Heroes of Stalingrad Square
- Interactive map of Heroes of Stalingrad Square
- Native name: Олександрівська площа (Ukrainian)
- Former name: Heroes of Stalingrad Square
- Type: Square
- Location: Chernihiv, Chernihiv Oblast Ukraine
- Coordinates: 51°30′41″N 31°19′37″E﻿ / ﻿51.51139°N 31.32694°E

= Heroes of Stalingrad Square =

Square in Chernihiv, Ukraine

Heroes of Stalingrad Square (Площа Героїв Сталінграду) an area in the Desnyansky district of Chernihiv, at the intersection of Rokossovsky and Vsekhsvyatskaya streets, a historically developed area (district) Bobrovitsky residential area.
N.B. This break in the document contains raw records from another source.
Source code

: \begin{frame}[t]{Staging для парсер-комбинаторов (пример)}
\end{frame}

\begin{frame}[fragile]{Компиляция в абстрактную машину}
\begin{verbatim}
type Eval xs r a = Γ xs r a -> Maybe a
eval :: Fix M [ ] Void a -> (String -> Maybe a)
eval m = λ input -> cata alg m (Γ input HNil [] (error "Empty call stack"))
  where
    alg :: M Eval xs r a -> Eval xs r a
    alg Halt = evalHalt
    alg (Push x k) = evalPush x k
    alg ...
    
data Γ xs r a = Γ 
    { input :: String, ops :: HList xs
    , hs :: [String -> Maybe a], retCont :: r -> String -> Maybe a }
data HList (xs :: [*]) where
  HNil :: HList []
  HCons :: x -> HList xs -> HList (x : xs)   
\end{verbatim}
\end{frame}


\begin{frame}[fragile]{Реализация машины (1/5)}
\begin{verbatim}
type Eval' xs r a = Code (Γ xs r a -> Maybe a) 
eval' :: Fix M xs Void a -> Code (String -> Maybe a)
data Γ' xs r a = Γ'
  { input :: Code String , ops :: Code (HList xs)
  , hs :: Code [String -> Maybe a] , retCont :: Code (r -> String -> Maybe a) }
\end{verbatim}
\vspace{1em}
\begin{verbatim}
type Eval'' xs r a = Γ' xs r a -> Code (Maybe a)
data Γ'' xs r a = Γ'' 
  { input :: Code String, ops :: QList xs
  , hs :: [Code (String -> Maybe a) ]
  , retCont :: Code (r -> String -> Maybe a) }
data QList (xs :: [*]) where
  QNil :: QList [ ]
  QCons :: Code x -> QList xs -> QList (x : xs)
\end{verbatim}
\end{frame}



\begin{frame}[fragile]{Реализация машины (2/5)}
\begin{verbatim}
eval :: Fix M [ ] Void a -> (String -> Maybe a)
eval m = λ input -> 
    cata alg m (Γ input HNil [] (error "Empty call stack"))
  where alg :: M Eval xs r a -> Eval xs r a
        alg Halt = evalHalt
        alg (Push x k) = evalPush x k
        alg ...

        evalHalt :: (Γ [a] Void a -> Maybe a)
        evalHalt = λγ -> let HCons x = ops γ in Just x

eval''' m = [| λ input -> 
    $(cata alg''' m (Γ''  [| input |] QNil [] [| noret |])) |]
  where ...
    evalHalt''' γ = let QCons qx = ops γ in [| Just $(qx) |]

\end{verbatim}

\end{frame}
Previously, the public transport stop along Rokossovsky Street was named after the square before being renamed as Vsekhsvyatskaya Street.

==History==
In 1983, the square received its present name - in honor of the 40th anniversary of the end of the Battle of Stalingrad - an important battle of the Eastern Front of World War II.
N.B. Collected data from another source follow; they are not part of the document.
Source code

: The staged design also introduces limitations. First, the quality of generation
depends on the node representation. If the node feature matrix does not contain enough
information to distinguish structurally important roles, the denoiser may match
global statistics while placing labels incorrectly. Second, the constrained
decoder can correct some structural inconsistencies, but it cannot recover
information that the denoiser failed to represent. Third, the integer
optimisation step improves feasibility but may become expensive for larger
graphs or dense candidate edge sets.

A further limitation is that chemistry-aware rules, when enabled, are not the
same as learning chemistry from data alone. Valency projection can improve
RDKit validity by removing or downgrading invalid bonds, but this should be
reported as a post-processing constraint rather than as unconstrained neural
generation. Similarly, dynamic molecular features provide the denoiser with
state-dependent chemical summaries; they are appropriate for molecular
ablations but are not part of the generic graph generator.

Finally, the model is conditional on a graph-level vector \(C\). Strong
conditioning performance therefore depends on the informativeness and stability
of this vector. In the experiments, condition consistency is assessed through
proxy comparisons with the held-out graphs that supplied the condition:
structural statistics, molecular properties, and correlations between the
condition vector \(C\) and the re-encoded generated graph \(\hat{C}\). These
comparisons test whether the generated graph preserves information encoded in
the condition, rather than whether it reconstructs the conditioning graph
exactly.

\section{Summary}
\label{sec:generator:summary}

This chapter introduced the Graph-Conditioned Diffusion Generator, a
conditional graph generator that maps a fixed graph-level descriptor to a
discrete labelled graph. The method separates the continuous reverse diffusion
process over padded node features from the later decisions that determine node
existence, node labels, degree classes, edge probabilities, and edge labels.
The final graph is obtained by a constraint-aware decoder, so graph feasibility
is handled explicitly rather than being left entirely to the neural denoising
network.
In April 2023 Ukrainian President Volodymyr Zelenskyy signed derussification-laws. This law prohibits toponymy that symbolizes or glorifies Russia, individuals who carried out aggression against Ukraine (or another country), as well as totalitarian policies and practices related to the Russian Empire and the Soviet Union, including Ukrainians living in Russian-occupied territories.

==Description==
At the corner of the intersection of Rokossovsky and Vsekhsvyatskaya streets (opposite Vsekhsvyatskaya street house No. 2), is located in the residential area of Rokossovsky Street near the Niva market and Church of All Saints. A memorial sign to the Heroes of Stalingrad was located, which was dismantled on 7 August 2017 due to an emergency condition.